▶ [Requirement] Filter the records below, keeping only lines with the string "this".

[[ Materials provided, beginning ]]

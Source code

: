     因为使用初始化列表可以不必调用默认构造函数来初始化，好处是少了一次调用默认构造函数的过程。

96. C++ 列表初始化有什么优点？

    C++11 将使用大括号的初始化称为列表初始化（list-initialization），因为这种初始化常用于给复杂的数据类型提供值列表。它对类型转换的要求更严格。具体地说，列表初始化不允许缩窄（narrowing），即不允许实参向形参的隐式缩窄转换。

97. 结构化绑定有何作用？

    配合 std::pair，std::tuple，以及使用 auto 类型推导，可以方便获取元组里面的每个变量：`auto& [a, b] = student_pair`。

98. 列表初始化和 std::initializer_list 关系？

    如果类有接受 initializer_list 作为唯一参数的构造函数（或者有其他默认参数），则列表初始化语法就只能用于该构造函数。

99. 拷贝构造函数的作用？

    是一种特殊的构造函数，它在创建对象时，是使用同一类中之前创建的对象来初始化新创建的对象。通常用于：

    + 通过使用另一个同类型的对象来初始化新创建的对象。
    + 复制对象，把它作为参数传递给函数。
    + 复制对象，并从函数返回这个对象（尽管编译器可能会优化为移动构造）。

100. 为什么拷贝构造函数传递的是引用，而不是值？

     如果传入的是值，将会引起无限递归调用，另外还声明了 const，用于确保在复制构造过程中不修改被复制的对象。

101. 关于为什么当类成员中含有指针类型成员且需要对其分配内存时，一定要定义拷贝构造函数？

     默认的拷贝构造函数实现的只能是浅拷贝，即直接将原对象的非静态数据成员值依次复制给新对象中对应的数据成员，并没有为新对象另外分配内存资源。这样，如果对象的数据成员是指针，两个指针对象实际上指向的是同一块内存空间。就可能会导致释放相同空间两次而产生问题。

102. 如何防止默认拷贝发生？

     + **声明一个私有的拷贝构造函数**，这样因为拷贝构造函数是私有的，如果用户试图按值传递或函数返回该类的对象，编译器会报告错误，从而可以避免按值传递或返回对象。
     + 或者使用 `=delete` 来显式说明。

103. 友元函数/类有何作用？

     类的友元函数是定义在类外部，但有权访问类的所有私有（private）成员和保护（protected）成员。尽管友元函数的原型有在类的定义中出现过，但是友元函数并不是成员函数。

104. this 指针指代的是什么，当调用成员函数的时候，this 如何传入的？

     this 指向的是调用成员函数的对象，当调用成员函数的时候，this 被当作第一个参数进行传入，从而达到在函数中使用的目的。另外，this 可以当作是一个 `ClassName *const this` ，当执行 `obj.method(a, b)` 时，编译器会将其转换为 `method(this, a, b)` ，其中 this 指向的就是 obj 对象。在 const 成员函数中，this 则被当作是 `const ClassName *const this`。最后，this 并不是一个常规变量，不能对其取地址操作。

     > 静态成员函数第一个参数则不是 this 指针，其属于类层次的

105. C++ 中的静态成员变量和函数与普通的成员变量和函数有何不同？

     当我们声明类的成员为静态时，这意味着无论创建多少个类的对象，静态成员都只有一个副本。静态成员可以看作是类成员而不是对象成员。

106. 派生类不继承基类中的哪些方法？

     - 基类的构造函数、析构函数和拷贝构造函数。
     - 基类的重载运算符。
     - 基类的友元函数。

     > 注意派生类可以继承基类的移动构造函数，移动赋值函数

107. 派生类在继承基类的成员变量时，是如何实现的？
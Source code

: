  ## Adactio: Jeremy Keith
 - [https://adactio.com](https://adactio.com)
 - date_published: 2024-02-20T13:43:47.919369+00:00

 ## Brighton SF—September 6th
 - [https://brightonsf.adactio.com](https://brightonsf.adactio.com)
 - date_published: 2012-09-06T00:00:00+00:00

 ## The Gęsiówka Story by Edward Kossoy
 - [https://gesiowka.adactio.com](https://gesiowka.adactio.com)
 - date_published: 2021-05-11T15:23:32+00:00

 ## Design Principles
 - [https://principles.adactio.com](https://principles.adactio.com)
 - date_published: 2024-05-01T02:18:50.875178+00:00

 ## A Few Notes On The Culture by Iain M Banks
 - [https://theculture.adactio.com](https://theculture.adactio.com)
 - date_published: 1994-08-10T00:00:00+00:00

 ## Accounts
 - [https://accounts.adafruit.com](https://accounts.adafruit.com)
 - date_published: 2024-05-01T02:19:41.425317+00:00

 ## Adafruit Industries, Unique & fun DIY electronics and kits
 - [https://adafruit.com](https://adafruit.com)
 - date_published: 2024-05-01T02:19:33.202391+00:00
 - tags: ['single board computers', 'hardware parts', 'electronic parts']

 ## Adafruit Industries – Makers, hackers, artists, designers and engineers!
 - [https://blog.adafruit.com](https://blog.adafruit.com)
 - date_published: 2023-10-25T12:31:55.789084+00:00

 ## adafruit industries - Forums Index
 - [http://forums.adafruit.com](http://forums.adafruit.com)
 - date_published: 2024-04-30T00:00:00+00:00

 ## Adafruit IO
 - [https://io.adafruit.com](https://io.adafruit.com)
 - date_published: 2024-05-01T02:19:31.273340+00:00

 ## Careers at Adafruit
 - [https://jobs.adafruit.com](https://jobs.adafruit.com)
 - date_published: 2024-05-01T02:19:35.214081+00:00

[[ Materials provided, end ]]

▶ [Exercise answer]
104. this 指针指代的是什么，当调用成员函数的时候，this 如何传入的？
     this 指向的是调用成员函数的对象，当调用成员函数的时候，this 被当作第一个参数进行传入，从而达到在函数中使用的目的。另外，this 可以当作是一个 `ClassName *const this` ，当执行 `obj.method(a, b)` 时，编译器会将其转换为 `method(this, a, b)` ，其中 this 指向的就是 obj 对象。在 const 成员函数中，this 则被当作是 `const ClassName *const this`。最后，this 并不是一个常规变量，不能对其取地址操作。
     > 静态成员函数第一个参数则不是 this 指针，其属于类层次的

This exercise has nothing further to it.